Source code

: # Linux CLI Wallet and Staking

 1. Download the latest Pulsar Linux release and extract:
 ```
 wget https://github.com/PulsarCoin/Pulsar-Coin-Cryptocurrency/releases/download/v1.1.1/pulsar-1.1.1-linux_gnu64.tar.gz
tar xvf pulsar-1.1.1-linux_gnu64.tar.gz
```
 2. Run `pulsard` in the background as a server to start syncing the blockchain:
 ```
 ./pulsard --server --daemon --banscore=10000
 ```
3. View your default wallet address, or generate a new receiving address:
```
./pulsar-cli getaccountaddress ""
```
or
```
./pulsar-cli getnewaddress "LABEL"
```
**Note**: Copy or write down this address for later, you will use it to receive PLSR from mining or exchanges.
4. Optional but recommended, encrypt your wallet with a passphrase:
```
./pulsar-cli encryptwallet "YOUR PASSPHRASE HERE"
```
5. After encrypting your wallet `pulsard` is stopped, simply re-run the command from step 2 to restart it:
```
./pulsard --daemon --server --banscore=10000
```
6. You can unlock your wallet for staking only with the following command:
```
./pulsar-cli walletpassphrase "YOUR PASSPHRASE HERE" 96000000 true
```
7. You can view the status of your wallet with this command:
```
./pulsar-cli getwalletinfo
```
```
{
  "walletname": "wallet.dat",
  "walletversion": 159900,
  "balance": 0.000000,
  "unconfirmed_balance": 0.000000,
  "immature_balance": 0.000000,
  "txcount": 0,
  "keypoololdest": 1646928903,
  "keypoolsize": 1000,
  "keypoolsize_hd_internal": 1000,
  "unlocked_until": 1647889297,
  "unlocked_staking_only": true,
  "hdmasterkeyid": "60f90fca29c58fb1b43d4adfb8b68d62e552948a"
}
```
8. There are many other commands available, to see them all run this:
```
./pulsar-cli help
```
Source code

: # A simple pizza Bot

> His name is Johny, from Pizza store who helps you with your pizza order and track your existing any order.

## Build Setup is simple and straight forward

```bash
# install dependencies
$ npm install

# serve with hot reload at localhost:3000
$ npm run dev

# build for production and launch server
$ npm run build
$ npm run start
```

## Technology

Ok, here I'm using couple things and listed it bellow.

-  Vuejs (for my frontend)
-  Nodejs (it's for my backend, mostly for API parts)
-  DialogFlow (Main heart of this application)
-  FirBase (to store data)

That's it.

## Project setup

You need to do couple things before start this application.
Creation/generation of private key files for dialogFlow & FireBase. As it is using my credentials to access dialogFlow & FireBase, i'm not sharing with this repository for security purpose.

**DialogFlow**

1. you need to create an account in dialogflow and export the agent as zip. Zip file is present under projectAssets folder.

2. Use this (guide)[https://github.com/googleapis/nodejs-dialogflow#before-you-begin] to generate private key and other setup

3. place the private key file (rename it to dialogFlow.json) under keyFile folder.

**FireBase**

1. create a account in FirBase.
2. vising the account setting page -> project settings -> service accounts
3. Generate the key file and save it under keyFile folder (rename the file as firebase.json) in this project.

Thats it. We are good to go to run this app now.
☆ ☆ ☆
▶ _TRY IT_:
All lines above that contain "banscore" are required in the answer.

▶ _TASK ANSWER_:
 ./pulsard --server --daemon --banscore=10000
./pulsard --daemon --server --banscore=10000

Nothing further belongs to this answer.